In Visual Studio, click Internet Explorer to run the application. Add a couple of students and enroll them in a few courses. The application should show and accept plaintext data. This is because the application connects to the database using a connection string containing Column Encryption Setting = Enabled and since the application runs under your user context, it can access the certificate, which is stored in your (Current User) Certificate Store, and transparently encrypt and decrypt data stored in encrypted columns. If you moved the application to another machine, you would need to move a certificate with it. Note: we will cover application deployment and migration scenarios in one of the later blog posts.
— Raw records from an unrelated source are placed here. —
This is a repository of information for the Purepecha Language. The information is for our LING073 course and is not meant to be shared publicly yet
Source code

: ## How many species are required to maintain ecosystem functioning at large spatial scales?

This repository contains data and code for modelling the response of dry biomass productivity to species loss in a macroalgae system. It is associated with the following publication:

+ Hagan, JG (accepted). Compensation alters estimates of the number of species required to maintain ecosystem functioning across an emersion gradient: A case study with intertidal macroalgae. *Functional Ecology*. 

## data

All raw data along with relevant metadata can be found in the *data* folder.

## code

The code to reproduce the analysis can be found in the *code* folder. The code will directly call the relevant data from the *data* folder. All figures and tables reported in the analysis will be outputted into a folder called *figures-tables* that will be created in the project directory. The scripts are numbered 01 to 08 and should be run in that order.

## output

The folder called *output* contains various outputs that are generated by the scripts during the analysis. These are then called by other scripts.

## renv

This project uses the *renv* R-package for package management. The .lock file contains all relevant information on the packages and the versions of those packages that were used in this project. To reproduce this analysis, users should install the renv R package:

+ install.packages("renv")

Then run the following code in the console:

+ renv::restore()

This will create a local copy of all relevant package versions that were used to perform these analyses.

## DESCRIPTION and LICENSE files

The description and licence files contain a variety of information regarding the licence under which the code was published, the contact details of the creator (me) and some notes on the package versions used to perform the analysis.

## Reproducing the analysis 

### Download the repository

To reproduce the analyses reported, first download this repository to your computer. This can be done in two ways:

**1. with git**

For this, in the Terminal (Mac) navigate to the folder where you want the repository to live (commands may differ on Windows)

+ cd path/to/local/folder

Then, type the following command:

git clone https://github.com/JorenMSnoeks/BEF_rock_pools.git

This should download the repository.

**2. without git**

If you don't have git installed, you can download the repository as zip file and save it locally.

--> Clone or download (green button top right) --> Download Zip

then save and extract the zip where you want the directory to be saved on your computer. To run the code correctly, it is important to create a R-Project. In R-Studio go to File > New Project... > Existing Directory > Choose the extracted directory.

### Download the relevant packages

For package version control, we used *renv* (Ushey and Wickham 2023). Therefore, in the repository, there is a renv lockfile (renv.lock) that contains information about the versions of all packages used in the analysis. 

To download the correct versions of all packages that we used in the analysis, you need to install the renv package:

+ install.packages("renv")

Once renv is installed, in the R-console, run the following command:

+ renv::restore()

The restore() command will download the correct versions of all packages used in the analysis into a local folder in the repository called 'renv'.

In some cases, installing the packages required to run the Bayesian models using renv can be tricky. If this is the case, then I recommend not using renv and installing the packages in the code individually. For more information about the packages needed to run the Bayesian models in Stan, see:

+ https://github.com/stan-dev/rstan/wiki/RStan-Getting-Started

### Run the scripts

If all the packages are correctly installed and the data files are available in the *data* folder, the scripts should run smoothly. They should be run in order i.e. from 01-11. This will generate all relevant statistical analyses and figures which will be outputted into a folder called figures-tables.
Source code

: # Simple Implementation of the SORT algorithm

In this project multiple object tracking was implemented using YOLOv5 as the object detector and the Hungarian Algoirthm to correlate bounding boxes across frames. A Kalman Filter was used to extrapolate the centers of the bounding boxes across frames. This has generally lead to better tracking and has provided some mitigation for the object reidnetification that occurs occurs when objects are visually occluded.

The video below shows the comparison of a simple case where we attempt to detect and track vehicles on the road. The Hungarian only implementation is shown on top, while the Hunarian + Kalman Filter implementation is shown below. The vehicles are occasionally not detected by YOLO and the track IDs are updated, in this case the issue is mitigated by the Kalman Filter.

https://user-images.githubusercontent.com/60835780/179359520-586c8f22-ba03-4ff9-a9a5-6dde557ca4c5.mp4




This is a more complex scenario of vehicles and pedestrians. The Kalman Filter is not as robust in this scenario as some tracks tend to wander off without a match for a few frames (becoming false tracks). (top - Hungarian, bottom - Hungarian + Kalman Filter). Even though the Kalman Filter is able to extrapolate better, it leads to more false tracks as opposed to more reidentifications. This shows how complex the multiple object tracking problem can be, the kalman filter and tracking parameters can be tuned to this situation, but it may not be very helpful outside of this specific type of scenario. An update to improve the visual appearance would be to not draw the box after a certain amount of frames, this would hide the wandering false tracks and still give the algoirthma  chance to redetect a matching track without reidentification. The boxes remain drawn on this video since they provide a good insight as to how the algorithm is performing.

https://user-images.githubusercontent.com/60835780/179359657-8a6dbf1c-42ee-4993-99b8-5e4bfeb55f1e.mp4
On the other hand, if you connect to the ContosoUniversityData database using SSMS (without specifying Column Encryption Setting = Enabled) and retrieve all rows from the Student and Enrollment tables, you should notice the LastName and Grade columns contain encrypted binary data.

 

For another experiment, you can connect to the database from SSMS, specifying Column Encryption Setting = Enabled in Additional Connection Parameters.

When you run the same queries as before, you will get plaintext values from encrypted columns – SSMS will behave the same way as the application, i.e. it will fetch the certificate from your Certificate Store and transparently decrypt the data.  

You can also try to run SSMS on another machine and connect to the database with Column Encryption Setting = Enabled. This time, the same queries should fail, as you do not have the certificate deployed on the other machine.

Conclusion

In this example, we have demonstrated developing a simple web app in Visual Studio, showing how to generate an Entity Framework model from an database with encrypted columns, simply by including Column Encryption Setting = Enabled in the database connection.